EXERCISE DIRECTIONS
Where in the records does the word "reutilizar" occur? Copy each line in which it does.

SOURCE MATERIAL
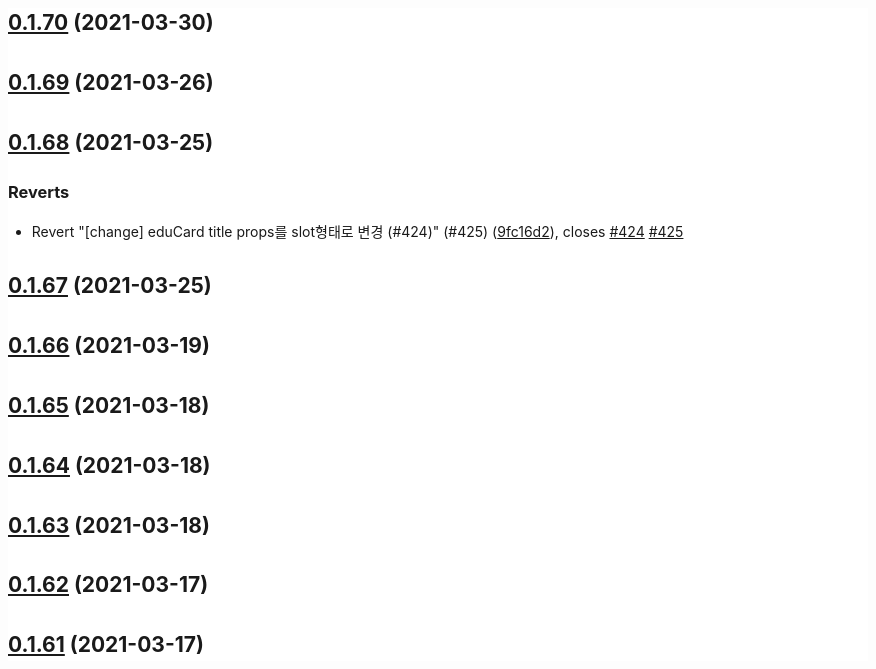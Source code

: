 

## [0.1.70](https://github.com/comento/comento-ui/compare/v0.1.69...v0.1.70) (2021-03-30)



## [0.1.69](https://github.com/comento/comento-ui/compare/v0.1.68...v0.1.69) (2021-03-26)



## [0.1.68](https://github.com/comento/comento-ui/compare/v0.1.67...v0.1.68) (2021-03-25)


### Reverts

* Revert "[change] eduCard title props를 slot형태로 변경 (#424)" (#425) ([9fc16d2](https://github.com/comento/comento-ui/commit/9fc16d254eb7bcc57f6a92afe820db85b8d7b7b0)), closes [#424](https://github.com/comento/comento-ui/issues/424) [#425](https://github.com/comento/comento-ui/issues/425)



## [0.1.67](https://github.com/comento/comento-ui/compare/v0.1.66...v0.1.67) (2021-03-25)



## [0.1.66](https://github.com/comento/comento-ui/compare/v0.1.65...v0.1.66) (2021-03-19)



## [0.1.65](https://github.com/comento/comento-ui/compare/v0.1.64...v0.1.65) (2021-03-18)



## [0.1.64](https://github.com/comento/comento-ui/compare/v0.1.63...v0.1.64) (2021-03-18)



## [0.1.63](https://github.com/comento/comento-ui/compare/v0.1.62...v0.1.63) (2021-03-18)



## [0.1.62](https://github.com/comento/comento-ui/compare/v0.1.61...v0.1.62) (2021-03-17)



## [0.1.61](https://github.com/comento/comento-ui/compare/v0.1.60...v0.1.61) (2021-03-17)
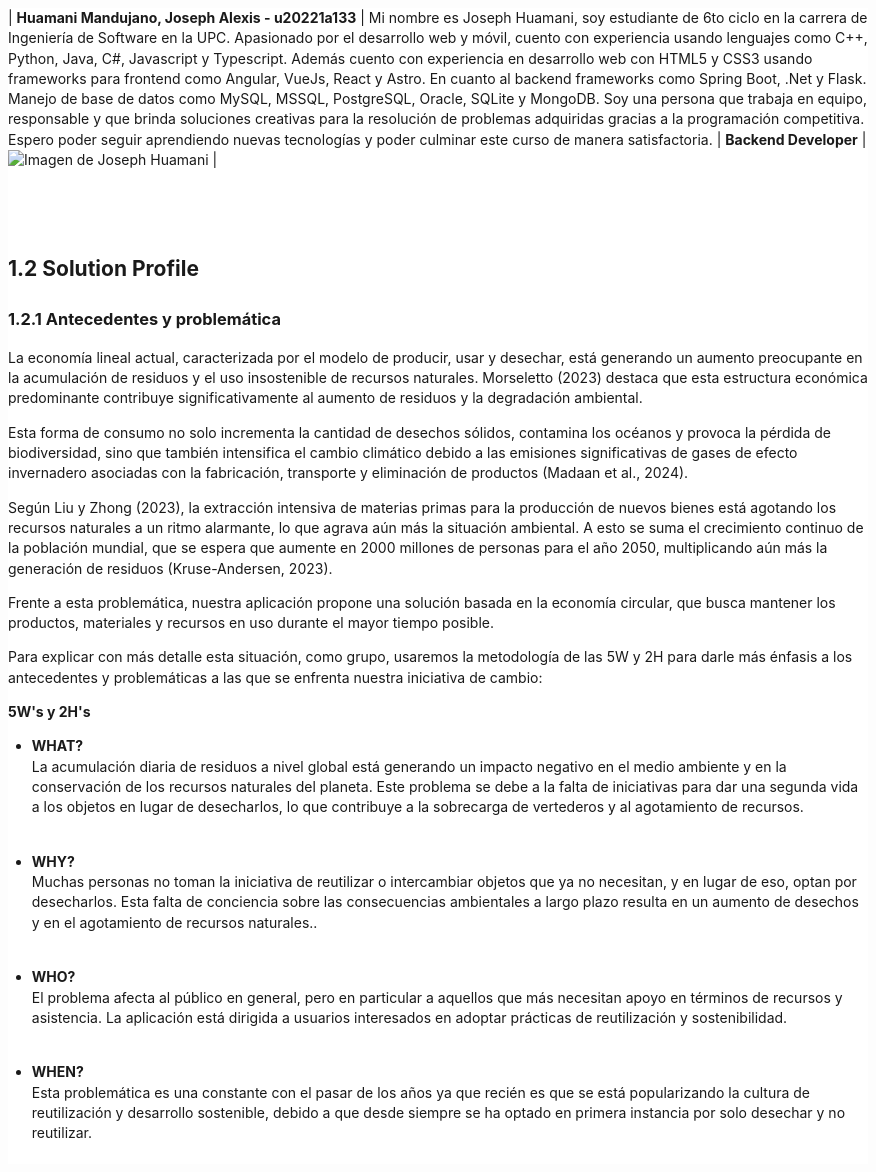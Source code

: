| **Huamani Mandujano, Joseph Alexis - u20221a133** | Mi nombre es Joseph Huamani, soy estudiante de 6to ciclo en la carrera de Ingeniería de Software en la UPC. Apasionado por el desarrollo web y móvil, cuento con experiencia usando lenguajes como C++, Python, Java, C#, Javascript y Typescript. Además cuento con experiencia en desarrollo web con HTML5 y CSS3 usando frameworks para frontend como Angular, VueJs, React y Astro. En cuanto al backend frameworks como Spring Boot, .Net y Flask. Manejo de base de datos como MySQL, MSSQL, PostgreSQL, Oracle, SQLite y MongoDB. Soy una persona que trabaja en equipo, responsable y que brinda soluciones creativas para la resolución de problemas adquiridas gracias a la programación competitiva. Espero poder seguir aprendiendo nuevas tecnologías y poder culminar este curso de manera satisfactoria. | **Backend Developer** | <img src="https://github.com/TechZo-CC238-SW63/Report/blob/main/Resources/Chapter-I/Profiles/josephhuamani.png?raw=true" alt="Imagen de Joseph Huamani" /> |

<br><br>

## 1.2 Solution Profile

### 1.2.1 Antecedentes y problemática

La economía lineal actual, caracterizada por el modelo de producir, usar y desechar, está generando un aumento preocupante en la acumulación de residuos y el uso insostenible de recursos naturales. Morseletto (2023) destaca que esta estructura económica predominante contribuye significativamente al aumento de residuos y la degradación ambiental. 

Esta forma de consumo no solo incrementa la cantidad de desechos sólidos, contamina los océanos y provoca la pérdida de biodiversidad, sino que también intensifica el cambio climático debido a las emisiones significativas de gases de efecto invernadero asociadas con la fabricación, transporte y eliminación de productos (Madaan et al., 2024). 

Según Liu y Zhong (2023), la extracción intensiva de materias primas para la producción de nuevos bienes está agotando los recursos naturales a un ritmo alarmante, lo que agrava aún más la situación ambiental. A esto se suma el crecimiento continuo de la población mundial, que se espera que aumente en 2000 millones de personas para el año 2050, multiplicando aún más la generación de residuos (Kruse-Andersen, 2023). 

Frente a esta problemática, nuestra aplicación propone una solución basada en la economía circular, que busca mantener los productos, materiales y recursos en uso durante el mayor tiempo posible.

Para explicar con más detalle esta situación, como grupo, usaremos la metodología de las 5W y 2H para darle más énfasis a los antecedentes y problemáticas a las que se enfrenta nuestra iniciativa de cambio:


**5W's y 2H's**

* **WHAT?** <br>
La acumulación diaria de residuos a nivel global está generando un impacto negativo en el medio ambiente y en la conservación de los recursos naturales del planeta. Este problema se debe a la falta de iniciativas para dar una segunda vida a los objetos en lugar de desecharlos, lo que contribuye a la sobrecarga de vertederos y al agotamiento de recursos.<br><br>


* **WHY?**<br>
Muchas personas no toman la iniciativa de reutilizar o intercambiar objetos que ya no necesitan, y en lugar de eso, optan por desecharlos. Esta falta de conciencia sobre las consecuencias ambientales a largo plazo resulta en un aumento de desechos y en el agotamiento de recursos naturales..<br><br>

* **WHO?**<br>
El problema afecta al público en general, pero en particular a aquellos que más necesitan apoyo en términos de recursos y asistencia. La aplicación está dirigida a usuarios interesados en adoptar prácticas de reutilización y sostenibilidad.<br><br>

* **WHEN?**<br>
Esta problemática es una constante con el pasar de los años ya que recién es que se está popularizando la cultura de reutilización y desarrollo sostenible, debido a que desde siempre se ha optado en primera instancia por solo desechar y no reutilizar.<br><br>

REPLY TO THE EXERCISE
Muchas personas no toman la iniciativa de reutilizar o intercambiar objetos que ya no necesitan, y en lugar de eso, optan por desecharlos. Esta falta de conciencia sobre las consecuencias ambientales a largo plazo resulta en un aumento de desechos y en el agotamiento de recursos naturales..<br><br>
Esta problemática es una constante con el pasar de los años ya que recién es que se está popularizando la cultura de reutilización y desarrollo sostenible, debido a que desde siempre se ha optado en primera instancia por solo desechar y no reutilizar.<br><br>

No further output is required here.